• Task goal: Retype the data below without altering anything.

(Saved entries)

—————

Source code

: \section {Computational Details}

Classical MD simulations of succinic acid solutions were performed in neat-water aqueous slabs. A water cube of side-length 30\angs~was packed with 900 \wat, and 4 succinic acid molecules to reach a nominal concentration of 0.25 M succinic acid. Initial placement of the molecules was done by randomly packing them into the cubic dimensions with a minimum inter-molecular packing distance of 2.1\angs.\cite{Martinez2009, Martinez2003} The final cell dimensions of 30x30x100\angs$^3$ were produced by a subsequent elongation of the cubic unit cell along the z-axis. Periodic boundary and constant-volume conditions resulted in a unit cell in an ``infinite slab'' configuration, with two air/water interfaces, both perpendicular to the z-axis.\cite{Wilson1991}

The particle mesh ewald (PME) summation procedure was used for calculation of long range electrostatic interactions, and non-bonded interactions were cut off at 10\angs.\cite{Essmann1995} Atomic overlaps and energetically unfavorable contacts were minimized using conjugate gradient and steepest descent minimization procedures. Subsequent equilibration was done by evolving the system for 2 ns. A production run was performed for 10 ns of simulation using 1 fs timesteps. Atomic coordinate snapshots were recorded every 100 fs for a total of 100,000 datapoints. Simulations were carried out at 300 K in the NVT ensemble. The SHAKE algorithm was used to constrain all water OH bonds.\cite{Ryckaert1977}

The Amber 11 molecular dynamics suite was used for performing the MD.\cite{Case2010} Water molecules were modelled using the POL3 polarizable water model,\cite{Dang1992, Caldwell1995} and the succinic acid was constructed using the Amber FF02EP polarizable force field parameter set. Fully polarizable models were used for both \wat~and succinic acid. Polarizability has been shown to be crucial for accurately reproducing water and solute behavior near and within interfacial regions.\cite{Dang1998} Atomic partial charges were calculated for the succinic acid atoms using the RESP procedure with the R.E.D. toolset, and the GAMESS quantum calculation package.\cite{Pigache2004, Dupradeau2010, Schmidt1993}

—————

• Task result:
Source code

: \section {Computational Details}

Classical MD simulations of succinic acid solutions were performed in neat-water aqueous slabs. A water cube of side-length 30\angs~was packed with 900 \wat, and 4 succinic acid molecules to reach a nominal concentration of 0.25 M succinic acid. Initial placement of the molecules was done by randomly packing them into the cubic dimensions with a minimum inter-molecular packing distance of 2.1\angs.\cite{Martinez2009, Martinez2003} The final cell dimensions of 30x30x100\angs$^3$ were produced by a subsequent elongation of the cubic unit cell along the z-axis. Periodic boundary and constant-volume conditions resulted in a unit cell in an ``infinite slab'' configuration, with two air/water interfaces, both perpendicular to the z-axis.\cite{Wilson1991}

The particle mesh ewald (PME) summation procedure was used for calculation of long range electrostatic interactions, and non-bonded interactions were cut off at 10\angs.\cite{Essmann1995} Atomic overlaps and energetically unfavorable contacts were minimized using conjugate gradient and steepest descent minimization procedures. Subsequent equilibration was done by evolving the system for 2 ns. A production run was performed for 10 ns of simulation using 1 fs timesteps. Atomic coordinate snapshots were recorded every 100 fs for a total of 100,000 datapoints. Simulations were carried out at 300 K in the NVT ensemble. The SHAKE algorithm was used to constrain all water OH bonds.\cite{Ryckaert1977}

The Amber 11 molecular dynamics suite was used for performing the MD.\cite{Case2010} Water molecules were modelled using the POL3 polarizable water model,\cite{Dang1992, Caldwell1995} and the succinic acid was constructed using the Amber FF02EP polarizable force field parameter set. Fully polarizable models were used for both \wat~and succinic acid. Polarizability has been shown to be crucial for accurately reproducing water and solute behavior near and within interfacial regions.\cite{Dang1998} Atomic partial charges were calculated for the succinic acid atoms using the RESP procedure with the R.E.D. toolset, and the GAMESS quantum calculation package.\cite{Pigache2004, Dupradeau2010, Schmidt1993}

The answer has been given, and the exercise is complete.